**TASK MATERIAL:**
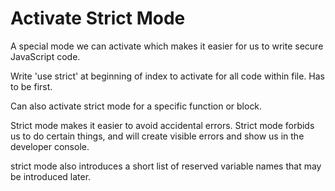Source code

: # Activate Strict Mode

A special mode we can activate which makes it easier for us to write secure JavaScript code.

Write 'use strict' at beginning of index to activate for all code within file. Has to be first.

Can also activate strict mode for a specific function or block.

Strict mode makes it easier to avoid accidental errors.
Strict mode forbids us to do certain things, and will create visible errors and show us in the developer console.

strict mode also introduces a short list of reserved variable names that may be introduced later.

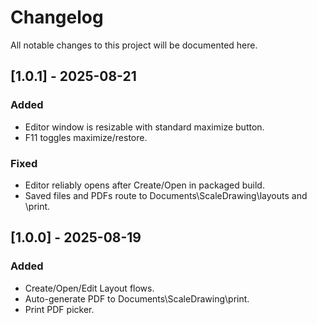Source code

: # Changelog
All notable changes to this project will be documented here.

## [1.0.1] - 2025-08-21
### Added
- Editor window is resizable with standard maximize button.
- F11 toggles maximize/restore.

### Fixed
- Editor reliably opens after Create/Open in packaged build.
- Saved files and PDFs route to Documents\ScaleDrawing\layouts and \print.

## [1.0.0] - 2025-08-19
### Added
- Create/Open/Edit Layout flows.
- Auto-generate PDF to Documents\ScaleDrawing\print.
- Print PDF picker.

* * *

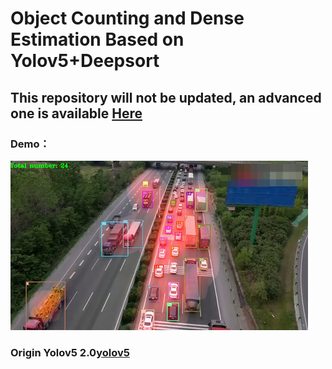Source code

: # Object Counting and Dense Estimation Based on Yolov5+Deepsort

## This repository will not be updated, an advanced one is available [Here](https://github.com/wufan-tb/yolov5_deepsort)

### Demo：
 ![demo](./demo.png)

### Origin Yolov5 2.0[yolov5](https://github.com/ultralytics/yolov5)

* * *

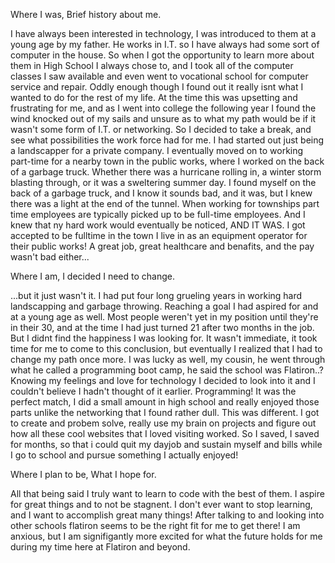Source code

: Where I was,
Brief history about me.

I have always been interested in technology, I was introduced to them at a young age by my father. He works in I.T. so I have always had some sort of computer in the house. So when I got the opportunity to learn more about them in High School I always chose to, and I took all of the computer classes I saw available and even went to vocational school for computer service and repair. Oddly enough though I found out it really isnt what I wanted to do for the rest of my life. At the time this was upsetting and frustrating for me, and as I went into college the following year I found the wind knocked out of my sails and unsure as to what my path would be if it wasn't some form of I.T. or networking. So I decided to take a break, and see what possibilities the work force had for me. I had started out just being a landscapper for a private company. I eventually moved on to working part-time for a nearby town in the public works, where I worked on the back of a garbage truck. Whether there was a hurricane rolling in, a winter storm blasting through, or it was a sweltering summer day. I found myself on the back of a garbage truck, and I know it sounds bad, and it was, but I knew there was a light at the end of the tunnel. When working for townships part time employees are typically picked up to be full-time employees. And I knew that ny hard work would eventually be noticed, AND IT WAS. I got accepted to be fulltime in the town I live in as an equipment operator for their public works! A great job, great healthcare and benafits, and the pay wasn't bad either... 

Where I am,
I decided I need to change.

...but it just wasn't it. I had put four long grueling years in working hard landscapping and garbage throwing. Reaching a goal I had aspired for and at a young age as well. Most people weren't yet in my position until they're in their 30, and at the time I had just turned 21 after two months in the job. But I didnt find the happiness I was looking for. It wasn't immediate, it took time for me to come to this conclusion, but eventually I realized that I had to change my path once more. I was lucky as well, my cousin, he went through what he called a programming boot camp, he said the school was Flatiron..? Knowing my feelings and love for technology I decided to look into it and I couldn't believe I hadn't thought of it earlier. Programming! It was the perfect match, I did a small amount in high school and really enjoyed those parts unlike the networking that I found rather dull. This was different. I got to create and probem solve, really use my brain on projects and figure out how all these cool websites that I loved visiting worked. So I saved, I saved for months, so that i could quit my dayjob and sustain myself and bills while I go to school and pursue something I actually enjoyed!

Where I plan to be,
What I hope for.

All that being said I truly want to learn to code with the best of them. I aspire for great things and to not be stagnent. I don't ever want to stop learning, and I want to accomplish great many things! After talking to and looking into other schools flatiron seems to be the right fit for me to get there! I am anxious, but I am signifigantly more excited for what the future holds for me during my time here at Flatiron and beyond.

**EXERCISE OBJECTIVE:** Locate the word "Documents" in the data above. Copy every line carrying it.

**EXERCISE RESULT:**
- Saved files and PDFs route to Documents\ScaleDrawing\layouts and \print.
- Auto-generate PDF to Documents\ScaleDrawing\print.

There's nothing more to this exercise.